### WORK ITEM:
Show, in full, each line of the data that contains "section".
------
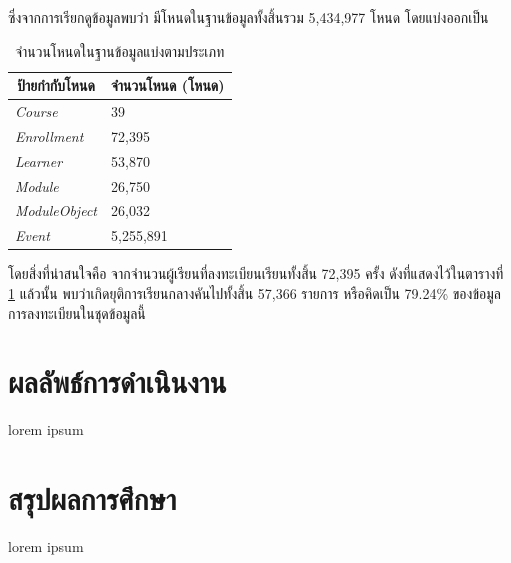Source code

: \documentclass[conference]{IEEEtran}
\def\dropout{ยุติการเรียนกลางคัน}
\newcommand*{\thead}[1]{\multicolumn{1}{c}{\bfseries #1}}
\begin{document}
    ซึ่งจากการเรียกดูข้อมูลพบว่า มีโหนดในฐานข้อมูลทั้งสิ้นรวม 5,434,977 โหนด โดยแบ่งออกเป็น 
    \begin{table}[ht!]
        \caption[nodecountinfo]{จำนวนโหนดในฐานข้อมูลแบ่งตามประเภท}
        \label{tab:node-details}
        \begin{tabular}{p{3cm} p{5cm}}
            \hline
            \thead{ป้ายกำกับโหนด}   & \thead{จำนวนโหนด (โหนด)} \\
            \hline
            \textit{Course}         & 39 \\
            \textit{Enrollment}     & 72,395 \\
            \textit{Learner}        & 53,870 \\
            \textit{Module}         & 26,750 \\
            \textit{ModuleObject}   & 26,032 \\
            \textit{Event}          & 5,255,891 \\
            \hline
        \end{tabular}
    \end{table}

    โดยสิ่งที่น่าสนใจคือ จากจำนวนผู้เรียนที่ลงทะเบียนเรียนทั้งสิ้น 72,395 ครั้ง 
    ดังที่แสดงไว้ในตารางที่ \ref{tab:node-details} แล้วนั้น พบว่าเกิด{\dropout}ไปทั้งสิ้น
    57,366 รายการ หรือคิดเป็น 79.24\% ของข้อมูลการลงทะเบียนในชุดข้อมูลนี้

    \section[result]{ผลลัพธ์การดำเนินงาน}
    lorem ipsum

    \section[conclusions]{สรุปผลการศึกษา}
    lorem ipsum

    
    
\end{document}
------
### RESPONSE BOX:
    \section[result]{ผลลัพธ์การดำเนินงาน}
    \section[conclusions]{สรุปผลการศึกษา}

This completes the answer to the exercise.